PS I haven’t used any Niagara/T1 systems myself. My “7 GOPS” estimate for a 1.2GHz 8 core T1 is based on what seems to be typical IPCs (instructions per cycle). Most server workloads would probably be within 20% of that, though that’s based on figures mostly taken from blogs.sun.com entries. I’d sure like to see a table listing IPCs (or GOPS) for systems before they were migrated to T1, and after (with hardware specs).
Darren Moffat says:
January 4, 2006 at 1:52 pm
J2EE vs Apache/Tomcat/Postgres, and interesting comment that you think that the worlds of J2EE and Apache/Tomcat/Postgres are some how different. I often see the use of Tomcat where people don’t need all the features of J2EE but that doesn’t mean they aren’t doing J2EE it often means they just need what Tomcat provides and/or are happy with its admin model rather than moving to a “full blown” J2EE application server.

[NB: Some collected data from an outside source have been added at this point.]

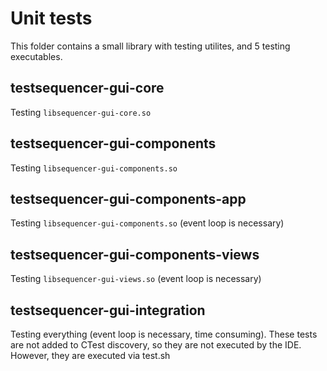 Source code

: # Unit tests

This folder contains a small library with testing utilites, and 5 testing executables.

## testsequencer-gui-core

Testing `libsequencer-gui-core.so`

## testsequencer-gui-components

Testing `libsequencer-gui-components.so`

## testsequencer-gui-components-app

Testing `libsequencer-gui-components.so` (event loop is necessary)

## testsequencer-gui-components-views

Testing `libsequencer-gui-views.so`  (event loop is necessary)

## testsequencer-gui-integration

Testing everything (event loop is necessary, time consuming). These tests are not added 
to CTest discovery, so they are not executed by the IDE. However, they are executed via test.sh


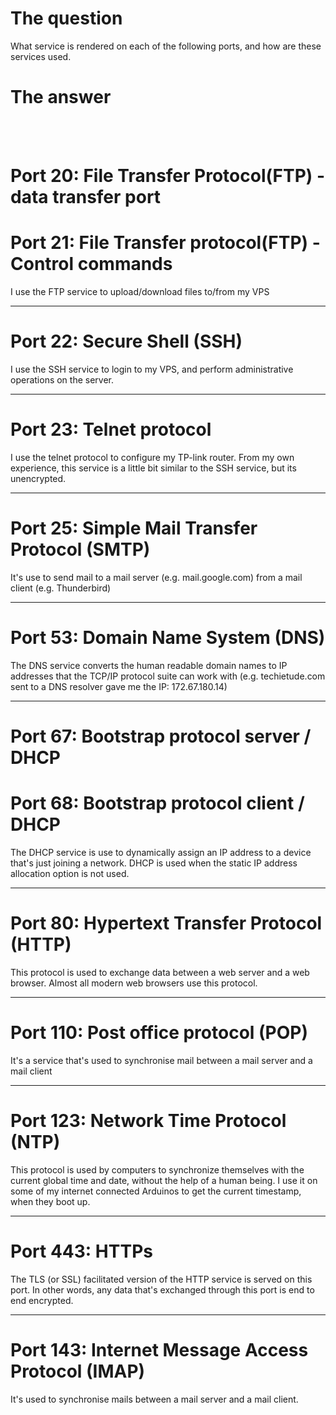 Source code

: # The question
What service is rendered on each of the following ports, and how are these services used.

# The answer
<br/><br/>
# Port 20: File Transfer Protocol(FTP) - data transfer port  
# Port 21: File Transfer protocol(FTP) - Control commands

I use the FTP service to upload/download files to/from my VPS

--------------------------------
# Port 22: Secure Shell  (SSH)

I use the SSH service to login to my VPS, and perform administrative operations on the server.

--------------------------------
# Port 23: Telnet protocol

I use the telnet protocol to configure my TP-link router.
From my own experience, this service is a little bit similar to the SSH service, but its unencrypted.

--------------------------------
# Port 25: Simple Mail Transfer Protocol (SMTP)

It's use to send mail to a mail server (e.g. mail.google.com) from a mail client (e.g. Thunderbird)

--------------------------------
# Port 53: Domain Name System (DNS)

The DNS service converts the human readable domain names to IP addresses that the TCP/IP protocol suite can work with (e.g. techietude.com sent to a DNS resolver gave me the IP: 172.67.180.14)

--------------------------------
# Port 67: Bootstrap protocol server / DHCP

# Port 68: Bootstrap protocol client / DHCP

The DHCP service is use to dynamically assign an IP address to a device that's just joining a network. 
DHCP is used when the static IP address allocation option is not used. 
 
--------------------------------
# Port 80: Hypertext Transfer Protocol (HTTP)

This protocol is used to exchange data between a web server and a web browser.
Almost all modern web browsers use this protocol.

--------------------------------
# Port 110: Post office protocol (POP)

It's a service that's used to synchronise mail between a mail server and a mail client

--------------------------------
# Port 123: Network Time Protocol (NTP)

This protocol is used by computers to synchronize themselves with the current global time and date, without the help of a human being.
I use it on some of my internet connected Arduinos to get the current timestamp, when they boot up.

--------------------------------
# Port 443: HTTPs

The TLS (or SSL) facilitated version of the HTTP service is served on this port.
In other words, any data that's exchanged through this port is end to end encrypted.

--------------------------------
# Port 143: Internet Message Access Protocol (IMAP)

It's used to synchronise mails between a mail server and a mail client.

I’m sure I don’t need to tell you that part of the implementation of Sun’s J2EE application server is tomcat.
james governor says:
January 5, 2006 at 11:41 am
And I am sure I don’t need to tell you, Darren, that part of the implementation of WebSphere is Apache HTTP services… how many organisations that implemented WebSphere between 1998 and the present really needed a full blown EJB container architecture, costing tens of thousands of dollars per CPU?
Sun has less to lose, in revenue terms, as the space commoditises further. If customers choose to Apache itself, which many do, then Sun still has a strong play providing hardware.
My comments were not meant as a critique of Glassfish or other Sun JEE efforts, so much as a pointer to the fact Sun is reasonably well positioned to win Web 2.0 workloads.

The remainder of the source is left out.